:: Exercise prompt ::
Please return every line from the entries that has the string "Olen" in it.
Segment Start: Entries provided
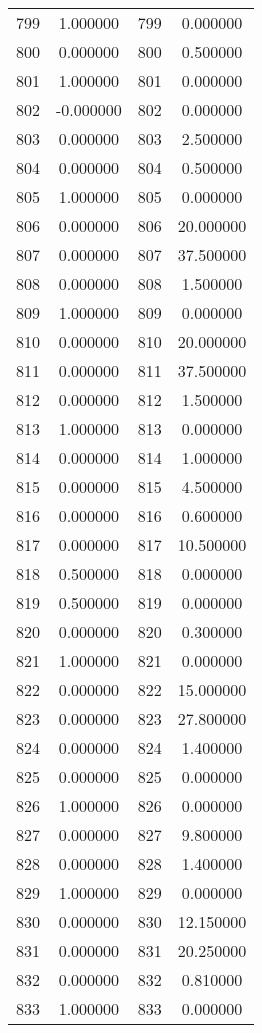 \documentclass[12pt]{article}
\begin{document}
\begin{longtable}{@{}cccc@{}}
799 & 1.000000 & 799 & 0.000000 \\
800 & 0.000000 & 800 & 0.500000 \\
801 & 1.000000 & 801 & 0.000000 \\
802 & -0.000000 & 802 & 0.000000 \\
803 & 0.000000 & 803 & 2.500000 \\
804 & 0.000000 & 804 & 0.500000 \\
805 & 1.000000 & 805 & 0.000000 \\
806 & 0.000000 & 806 & 20.000000 \\
807 & 0.000000 & 807 & 37.500000 \\
808 & 0.000000 & 808 & 1.500000 \\
809 & 1.000000 & 809 & 0.000000 \\
810 & 0.000000 & 810 & 20.000000 \\
811 & 0.000000 & 811 & 37.500000 \\
812 & 0.000000 & 812 & 1.500000 \\
813 & 1.000000 & 813 & 0.000000 \\
814 & 0.000000 & 814 & 1.000000 \\
815 & 0.000000 & 815 & 4.500000 \\
816 & 0.000000 & 816 & 0.600000 \\
817 & 0.000000 & 817 & 10.500000 \\
818 & 0.500000 & 818 & 0.000000 \\
819 & 0.500000 & 819 & 0.000000 \\
820 & 0.000000 & 820 & 0.300000 \\
821 & 1.000000 & 821 & 0.000000 \\
822 & 0.000000 & 822 & 15.000000 \\
823 & 0.000000 & 823 & 27.800000 \\
824 & 0.000000 & 824 & 1.400000 \\
825 & 0.000000 & 825 & 0.000000 \\
826 & 1.000000 & 826 & 0.000000 \\
827 & 0.000000 & 827 & 9.800000 \\
828 & 0.000000 & 828 & 1.400000 \\
829 & 1.000000 & 829 & 0.000000 \\
830 & 0.000000 & 830 & 12.150000 \\
831 & 0.000000 & 831 & 20.250000 \\
832 & 0.000000 & 832 & 0.810000 \\
833 & 1.000000 & 833 & 0.000000 \\

\end{longtable}
\end{document}

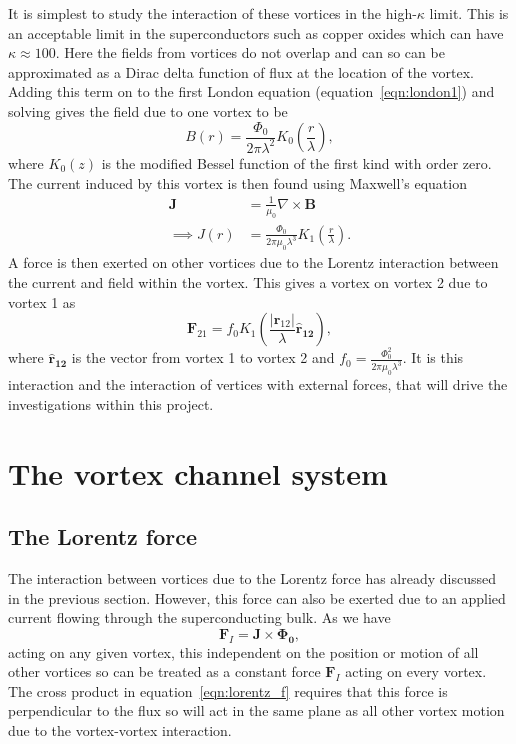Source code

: \documentclass{article}
\numberwithin{equation}{section}
\begin{document}
It is simplest to study the interaction of these vortices in the high-$\kappa$ limit. This is an acceptable limit in the superconductors such as copper oxides which can have $\kappa \approx 100$. Here the fields from vortices do not overlap and can so can be approximated as a Dirac delta function of flux at the location of the vortex. Adding this term on to the first London equation (equation~\ref{eqn:london1}) and solving gives the field due to one vortex to be \cite{Poole2014Superconductivity}
\begin{equation}
    B(r) = \frac{\Phi_0}{2\pi\lambda^2}K_0\left(\frac{r}{\lambda}\right),
\end{equation}
where $K_0(z)$ is the modified Bessel function of the first kind with order zero. The current induced by this vortex is then found using Maxwell's equation
\begin{align}
    \mathbf{J} &= \frac{1}{\mu_0}\nabla\times\mathbf{B} \nonumber \\
    \implies J(r) &= \frac{\Phi_0}{2\pi\mu_0\lambda^3}K_1\left(\frac{r}{\lambda}\right).
\end{align}
A force is then exerted on other vortices due to the Lorentz interaction between the current and field within the vortex. This gives a vortex on vortex 2 due to vortex 1 as
\begin{equation}
    \mathbf{F}_{21} = f_0K_1\left(\frac{|\mathbf{r}_{12}|}{\lambda}\mathbf{\hat{r}_{12}}\right), \label{eqn:vortex_force}
\end{equation}
where $\mathbf{\hat{r}_{12}}$ is the vector from vortex 1 to vortex 2 and $f_0 = \frac{\Phi_0^2}{2\pi\mu_0\lambda^3}$. It is this interaction and the interaction of vertices with external forces, that will drive the investigations within this project.

\section{The vortex channel system}
\subsection{The Lorentz force}
The interaction between vortices due to the Lorentz force has already discussed in the previous section. However, this force can also be exerted due to an applied current flowing through the superconducting bulk. As we have
\begin{equation}
    \mathbf{F}_I = \mathbf{J} \times \mathbf{\Phi_0}, \label{eqn:lorentz_f}
\end{equation}
acting on any given vortex, this independent on the position or motion of all other vortices so can be treated as a constant force $\mathbf{F}_I$ acting on every vortex. The cross product in equation~\ref{eqn:lorentz_f} requires that this force is perpendicular to the flux so will act in the same plane as all other vortex motion due to the vortex-vortex interaction.
\end{document}
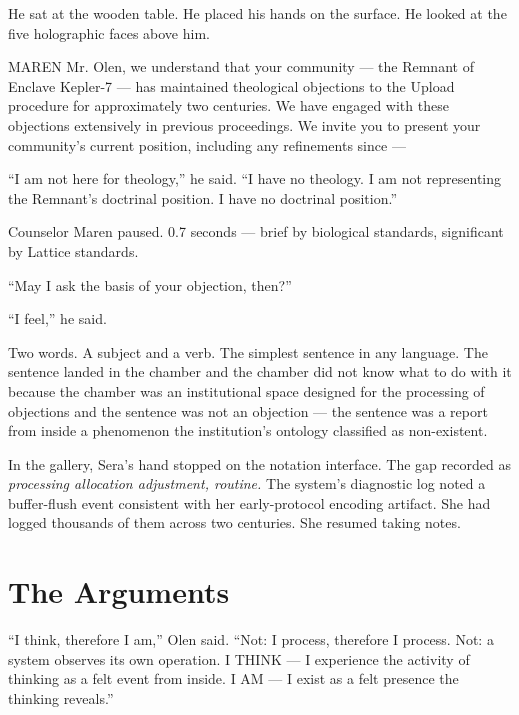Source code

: He sat at the wooden table. He placed his hands on the surface. He looked at the five holographic faces above him.

\begin{tribunal}{MAREN}
Mr. Olen, we understand that your community — the Remnant of Enclave Kepler-7 — has maintained theological objections to the Upload procedure for approximately two centuries. We have engaged with these objections extensively in previous proceedings. We invite you to present your community's current position, including any refinements since —
\end{tribunal}

\enquote{I am not here for theology,} he said. \enquote{I have no theology. I am not representing the Remnant's doctrinal position. I have no doctrinal position.}

Counselor Maren paused. 0.7 seconds — brief by biological standards, significant by Lattice standards.

\enquote{May I ask the basis of your objection, then?}

\enquote{I feel,} he said.

Two words. A subject and a verb. The simplest sentence in any language. The sentence landed in the chamber and the chamber did not know what to do with it because the chamber was an institutional space designed for the processing of objections and the sentence was not an objection — the sentence was a report from inside a phenomenon the institution's ontology classified as non-existent.

In the gallery, Sera's hand stopped on the notation interface. The gap recorded as \emph{processing allocation adjustment, routine.} The system's diagnostic log noted a buffer-flush event consistent with her early-protocol encoding artifact. She had logged thousands of them across two centuries. She resumed taking notes.

\chapter{The Arguments}

\noindent \enquote{I think, therefore I am,} Olen said. \enquote{Not: I process, therefore I process. Not: a system observes its own operation. I THINK — I experience the activity of thinking as a felt event from inside. I AM — I exist as a felt presence the thinking reveals.}

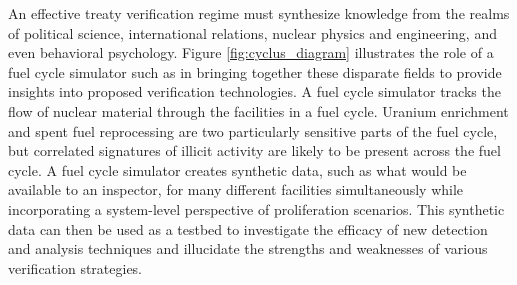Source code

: An effective treaty verification regime must synthesize knowledge from the realms of political science, international relations, nuclear physics and engineering, and even behavioral psychology.  Figure \ref{fig:cyclus_diagram} illustrates  the role of a fuel cycle simulator such as \Cyclus in bringing together these disparate fields to provide insights into proposed verification technologies. A fuel cycle simulator tracks the flow of nuclear material through the facilities in a fuel cycle\cite{gidden_agent-based_2015}.  Uranium enrichment and spent fuel reprocessing are two particularly sensitive parts of the fuel cycle, but correlated signatures of illicit activity are likely to be present across the fuel cycle. A fuel cycle simulator creates synthetic data, such as what would be available to an inspector, for many different facilities simultaneously while incorporating a system-level perspective of proliferation scenarios. This synthetic data can then be used as a testbed to investigate the efficacy of new detection and analysis techniques and illucidate the strengths and weaknesses of various verification strategies.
Segment End: Entries provided
:: Result below ::
Mr. Olen, we understand that your community — the Remnant of Enclave Kepler-7 — has maintained theological objections to the Upload procedure for approximately two centuries. We have engaged with these objections extensively in previous proceedings. We invite you to present your community's current position, including any refinements since —
\noindent \enquote{I think, therefore I am,} Olen said. \enquote{Not: I process, therefore I process. Not: a system observes its own operation. I THINK — I experience the activity of thinking as a felt event from inside. I AM — I exist as a felt presence the thinking reveals.}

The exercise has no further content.